• _Exercise description_
Every line in the material below that includes "PyWordpad" should be copied.

=-=-=

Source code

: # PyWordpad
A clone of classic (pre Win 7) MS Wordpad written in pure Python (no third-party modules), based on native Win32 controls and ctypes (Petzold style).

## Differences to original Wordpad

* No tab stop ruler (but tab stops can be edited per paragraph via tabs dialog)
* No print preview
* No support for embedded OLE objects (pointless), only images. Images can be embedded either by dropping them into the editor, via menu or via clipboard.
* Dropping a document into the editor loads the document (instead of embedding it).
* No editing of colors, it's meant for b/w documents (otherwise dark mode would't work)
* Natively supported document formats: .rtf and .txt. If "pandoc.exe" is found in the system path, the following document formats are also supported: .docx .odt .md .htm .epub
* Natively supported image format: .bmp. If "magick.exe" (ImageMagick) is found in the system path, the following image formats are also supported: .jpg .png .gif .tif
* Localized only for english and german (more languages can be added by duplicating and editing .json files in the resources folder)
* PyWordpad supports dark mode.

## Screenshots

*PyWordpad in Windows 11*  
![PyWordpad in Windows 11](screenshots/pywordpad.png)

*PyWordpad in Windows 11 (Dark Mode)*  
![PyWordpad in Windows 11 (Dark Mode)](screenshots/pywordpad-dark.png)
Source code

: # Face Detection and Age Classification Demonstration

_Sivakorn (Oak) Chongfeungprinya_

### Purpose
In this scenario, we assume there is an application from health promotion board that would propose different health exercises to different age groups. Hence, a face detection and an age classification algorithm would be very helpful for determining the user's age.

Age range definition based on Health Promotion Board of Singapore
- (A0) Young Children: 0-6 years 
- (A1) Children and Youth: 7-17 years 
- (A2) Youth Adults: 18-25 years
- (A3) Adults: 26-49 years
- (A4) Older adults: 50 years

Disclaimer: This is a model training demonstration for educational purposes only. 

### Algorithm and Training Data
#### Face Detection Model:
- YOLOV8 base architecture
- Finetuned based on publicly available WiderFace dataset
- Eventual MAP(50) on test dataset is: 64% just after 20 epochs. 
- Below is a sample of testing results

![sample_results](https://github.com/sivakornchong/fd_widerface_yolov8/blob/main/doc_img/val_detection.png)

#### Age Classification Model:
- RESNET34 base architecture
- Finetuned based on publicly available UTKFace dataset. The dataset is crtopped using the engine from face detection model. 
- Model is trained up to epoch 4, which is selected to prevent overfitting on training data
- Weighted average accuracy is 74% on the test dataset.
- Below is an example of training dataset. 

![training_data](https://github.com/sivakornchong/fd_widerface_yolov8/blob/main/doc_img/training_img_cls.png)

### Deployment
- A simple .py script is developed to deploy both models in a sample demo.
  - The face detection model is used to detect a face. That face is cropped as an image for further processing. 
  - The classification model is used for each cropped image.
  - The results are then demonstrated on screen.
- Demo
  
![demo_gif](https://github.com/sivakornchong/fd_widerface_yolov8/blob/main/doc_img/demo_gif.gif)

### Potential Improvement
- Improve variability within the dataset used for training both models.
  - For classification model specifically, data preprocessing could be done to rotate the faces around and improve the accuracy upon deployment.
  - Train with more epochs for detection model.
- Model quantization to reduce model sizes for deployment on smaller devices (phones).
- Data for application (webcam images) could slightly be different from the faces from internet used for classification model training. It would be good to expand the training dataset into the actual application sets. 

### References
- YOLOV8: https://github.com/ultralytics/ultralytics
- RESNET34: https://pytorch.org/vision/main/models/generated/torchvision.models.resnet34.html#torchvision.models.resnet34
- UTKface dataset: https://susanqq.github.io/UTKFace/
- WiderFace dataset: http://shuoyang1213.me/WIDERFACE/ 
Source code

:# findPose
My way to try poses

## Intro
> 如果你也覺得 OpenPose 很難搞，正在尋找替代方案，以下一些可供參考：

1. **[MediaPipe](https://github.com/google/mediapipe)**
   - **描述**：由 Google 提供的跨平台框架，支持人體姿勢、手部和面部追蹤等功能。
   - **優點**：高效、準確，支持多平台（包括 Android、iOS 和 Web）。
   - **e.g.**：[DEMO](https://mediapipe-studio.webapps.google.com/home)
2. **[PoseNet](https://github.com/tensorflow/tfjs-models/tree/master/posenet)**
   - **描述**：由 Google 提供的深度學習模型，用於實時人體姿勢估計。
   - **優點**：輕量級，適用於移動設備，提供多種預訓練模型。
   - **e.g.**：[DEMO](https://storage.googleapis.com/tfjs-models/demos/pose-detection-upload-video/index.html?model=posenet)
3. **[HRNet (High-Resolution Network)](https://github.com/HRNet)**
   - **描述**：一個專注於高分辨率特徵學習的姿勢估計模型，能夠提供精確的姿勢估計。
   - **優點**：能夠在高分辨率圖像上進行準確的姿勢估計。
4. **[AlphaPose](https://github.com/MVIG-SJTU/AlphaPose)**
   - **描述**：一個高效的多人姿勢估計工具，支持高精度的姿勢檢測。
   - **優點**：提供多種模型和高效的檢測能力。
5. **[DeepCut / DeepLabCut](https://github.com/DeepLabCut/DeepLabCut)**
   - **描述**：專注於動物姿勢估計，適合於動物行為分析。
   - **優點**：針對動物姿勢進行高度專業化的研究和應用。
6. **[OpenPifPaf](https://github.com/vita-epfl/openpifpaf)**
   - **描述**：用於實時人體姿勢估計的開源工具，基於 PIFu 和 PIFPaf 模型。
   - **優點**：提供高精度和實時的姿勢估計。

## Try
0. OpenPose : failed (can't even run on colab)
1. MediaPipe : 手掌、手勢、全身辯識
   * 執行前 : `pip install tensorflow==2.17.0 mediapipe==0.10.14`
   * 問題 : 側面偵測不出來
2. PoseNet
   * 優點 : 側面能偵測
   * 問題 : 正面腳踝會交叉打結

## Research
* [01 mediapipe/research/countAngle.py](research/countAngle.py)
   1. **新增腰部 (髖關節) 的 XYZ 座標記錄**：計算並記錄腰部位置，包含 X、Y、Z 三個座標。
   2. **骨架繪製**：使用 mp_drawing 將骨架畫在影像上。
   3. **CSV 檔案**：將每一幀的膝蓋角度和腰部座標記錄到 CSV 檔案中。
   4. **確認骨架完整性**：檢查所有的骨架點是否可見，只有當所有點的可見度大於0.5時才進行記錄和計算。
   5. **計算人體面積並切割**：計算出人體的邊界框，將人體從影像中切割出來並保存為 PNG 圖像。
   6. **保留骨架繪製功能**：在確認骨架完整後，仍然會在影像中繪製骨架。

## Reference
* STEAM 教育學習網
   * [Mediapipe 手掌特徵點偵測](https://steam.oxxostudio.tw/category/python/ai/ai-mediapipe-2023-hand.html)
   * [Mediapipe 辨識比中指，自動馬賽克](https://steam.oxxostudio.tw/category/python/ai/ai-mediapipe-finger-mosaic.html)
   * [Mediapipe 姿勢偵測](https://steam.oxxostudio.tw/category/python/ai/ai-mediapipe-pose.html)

=-=-=

• _Result of the exercise_
: # PyWordpad
* PyWordpad supports dark mode.
*PyWordpad in Windows 11*  
![PyWordpad in Windows 11](screenshots/pywordpad.png)
*PyWordpad in Windows 11 (Dark Mode)*  
![PyWordpad in Windows 11 (Dark Mode)](screenshots/pywordpad-dark.png)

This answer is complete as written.